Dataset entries
::::::

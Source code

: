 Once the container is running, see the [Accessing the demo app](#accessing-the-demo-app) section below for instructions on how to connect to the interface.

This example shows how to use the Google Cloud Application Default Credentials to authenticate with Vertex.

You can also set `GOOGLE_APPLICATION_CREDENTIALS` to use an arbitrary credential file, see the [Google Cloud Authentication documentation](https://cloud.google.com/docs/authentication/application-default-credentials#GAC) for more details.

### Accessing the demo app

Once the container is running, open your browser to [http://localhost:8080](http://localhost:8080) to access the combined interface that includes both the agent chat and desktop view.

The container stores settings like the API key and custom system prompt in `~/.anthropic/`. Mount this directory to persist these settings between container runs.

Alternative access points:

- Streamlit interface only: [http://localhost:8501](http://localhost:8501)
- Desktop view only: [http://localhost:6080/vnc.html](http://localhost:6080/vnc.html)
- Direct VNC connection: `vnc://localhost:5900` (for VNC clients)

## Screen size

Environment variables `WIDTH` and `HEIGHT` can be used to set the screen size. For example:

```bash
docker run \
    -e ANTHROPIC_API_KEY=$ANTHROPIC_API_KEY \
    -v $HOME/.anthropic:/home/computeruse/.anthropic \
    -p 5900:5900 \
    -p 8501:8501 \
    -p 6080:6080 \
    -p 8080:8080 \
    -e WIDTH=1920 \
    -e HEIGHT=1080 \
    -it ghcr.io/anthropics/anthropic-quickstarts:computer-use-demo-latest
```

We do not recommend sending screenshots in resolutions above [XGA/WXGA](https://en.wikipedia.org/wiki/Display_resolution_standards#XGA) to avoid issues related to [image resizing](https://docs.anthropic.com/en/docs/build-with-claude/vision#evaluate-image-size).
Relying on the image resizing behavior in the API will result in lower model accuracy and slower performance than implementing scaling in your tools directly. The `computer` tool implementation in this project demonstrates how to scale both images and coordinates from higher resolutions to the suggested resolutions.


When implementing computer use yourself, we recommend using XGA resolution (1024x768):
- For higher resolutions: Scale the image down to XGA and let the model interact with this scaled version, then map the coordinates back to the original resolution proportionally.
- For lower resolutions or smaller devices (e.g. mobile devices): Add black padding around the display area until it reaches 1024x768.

::::::

» **WHAT THE EXERCISE ASKS**
Where a line of the records contains the word "Once", copy that line.

» **THE ANSWER**
: Once the container is running, see the [Accessing the demo app](#accessing-the-demo-app) section below for instructions on how to connect to the interface.
Once the container is running, open your browser to [http://localhost:8080](http://localhost:8080) to access the combined interface that includes both the agent chat and desktop view.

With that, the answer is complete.